(Dataset entries)
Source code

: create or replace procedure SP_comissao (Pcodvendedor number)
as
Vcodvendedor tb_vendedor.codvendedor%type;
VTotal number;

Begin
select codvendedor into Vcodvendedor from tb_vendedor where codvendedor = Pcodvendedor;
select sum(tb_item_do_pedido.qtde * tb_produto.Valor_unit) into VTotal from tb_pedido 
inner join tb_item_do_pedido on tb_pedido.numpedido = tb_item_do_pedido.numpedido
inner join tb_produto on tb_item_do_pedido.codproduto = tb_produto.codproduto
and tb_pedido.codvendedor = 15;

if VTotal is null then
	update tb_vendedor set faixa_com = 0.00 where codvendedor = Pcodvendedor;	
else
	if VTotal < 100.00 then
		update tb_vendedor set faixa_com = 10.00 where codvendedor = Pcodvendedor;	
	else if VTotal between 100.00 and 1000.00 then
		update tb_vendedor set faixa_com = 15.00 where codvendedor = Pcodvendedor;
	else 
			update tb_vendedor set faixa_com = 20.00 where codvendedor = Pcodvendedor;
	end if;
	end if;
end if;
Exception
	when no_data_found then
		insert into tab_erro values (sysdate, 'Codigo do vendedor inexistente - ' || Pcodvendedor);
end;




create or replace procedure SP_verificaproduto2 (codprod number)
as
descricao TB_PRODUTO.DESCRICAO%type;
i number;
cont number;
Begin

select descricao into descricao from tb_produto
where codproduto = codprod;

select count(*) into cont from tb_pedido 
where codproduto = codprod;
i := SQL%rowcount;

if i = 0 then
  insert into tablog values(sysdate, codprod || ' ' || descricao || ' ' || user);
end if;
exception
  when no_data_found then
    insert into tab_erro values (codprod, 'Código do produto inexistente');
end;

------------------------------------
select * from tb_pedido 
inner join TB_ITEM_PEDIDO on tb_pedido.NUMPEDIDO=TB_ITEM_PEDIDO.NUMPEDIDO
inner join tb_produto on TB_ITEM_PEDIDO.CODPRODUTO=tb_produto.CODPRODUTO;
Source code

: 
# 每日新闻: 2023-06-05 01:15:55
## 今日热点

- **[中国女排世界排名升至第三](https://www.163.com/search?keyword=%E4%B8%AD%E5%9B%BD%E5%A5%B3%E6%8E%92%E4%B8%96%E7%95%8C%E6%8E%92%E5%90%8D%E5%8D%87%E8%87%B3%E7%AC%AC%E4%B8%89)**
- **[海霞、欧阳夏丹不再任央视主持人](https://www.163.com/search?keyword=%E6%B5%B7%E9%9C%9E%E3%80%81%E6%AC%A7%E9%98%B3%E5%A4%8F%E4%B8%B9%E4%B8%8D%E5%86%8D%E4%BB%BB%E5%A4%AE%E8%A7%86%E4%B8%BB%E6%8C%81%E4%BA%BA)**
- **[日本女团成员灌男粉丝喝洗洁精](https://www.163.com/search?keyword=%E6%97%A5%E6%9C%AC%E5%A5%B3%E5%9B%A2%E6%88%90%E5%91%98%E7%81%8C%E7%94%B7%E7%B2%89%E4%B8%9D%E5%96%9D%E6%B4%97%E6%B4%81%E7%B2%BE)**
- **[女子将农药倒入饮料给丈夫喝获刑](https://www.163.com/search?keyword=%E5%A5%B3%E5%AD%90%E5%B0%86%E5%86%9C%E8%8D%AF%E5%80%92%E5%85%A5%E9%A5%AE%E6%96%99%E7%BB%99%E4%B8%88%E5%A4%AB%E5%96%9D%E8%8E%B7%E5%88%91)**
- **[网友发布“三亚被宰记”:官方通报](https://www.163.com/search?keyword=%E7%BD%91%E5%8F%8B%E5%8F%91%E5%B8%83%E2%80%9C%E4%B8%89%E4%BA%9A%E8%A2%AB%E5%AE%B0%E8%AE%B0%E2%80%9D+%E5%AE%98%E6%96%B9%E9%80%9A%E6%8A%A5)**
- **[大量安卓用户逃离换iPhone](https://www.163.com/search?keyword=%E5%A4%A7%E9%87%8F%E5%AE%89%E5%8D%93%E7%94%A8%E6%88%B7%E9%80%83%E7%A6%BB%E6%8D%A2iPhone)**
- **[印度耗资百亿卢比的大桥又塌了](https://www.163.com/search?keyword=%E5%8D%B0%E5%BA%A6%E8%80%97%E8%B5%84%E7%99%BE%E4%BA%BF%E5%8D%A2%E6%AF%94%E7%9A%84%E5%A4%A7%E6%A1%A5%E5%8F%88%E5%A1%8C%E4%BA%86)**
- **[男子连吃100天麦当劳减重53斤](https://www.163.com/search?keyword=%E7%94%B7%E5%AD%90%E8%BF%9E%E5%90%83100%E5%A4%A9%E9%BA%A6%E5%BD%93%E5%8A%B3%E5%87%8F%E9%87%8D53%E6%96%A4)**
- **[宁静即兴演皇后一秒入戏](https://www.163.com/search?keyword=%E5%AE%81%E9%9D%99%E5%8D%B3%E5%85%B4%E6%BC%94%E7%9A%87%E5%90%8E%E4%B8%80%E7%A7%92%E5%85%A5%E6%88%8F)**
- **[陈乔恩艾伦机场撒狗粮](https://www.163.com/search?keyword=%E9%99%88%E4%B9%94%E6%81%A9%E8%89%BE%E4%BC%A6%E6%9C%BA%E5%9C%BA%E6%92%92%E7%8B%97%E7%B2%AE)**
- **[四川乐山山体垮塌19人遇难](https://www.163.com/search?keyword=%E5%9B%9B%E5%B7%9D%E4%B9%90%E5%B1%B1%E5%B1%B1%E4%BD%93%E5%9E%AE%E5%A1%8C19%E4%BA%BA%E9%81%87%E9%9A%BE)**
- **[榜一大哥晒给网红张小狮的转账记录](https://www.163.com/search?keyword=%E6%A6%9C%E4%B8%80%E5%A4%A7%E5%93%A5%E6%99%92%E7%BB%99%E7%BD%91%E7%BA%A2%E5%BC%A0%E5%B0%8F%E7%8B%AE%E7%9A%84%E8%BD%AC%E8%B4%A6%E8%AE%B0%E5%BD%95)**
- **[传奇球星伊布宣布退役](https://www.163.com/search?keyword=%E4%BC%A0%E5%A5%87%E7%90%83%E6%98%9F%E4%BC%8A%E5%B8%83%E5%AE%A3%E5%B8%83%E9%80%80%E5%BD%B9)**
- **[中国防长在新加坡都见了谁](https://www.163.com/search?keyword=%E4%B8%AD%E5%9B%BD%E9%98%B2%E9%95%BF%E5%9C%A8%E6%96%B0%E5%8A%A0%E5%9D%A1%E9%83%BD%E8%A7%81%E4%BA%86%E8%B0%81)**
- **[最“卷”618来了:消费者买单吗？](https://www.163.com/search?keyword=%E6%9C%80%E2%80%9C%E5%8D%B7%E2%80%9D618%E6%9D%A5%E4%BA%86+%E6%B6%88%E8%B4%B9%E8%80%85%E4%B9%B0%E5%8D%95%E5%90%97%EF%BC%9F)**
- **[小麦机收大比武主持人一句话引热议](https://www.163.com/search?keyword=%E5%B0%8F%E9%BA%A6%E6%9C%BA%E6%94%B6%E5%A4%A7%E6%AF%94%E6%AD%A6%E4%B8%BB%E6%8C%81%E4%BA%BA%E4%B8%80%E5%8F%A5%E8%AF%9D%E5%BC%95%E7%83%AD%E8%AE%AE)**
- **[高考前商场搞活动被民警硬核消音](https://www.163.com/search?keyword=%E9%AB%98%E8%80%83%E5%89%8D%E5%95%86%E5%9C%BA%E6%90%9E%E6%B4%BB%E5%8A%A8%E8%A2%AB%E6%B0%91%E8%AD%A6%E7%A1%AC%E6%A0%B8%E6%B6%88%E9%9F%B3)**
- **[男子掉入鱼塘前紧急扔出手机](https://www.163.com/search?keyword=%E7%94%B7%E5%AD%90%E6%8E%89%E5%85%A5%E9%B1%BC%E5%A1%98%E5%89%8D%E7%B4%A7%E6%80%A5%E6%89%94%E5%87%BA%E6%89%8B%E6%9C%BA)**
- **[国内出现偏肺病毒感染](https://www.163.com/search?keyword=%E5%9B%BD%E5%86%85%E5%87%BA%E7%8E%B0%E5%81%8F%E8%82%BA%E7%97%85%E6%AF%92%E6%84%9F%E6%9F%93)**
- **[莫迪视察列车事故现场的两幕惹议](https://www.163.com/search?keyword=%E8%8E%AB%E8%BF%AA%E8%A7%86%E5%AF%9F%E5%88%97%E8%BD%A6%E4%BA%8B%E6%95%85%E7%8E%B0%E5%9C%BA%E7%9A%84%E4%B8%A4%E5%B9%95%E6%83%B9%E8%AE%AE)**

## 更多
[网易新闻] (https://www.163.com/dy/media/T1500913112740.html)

__Task instructions__.
Going through the records above, state how many lines carry "descricao", with no other text.

__Task response__.
3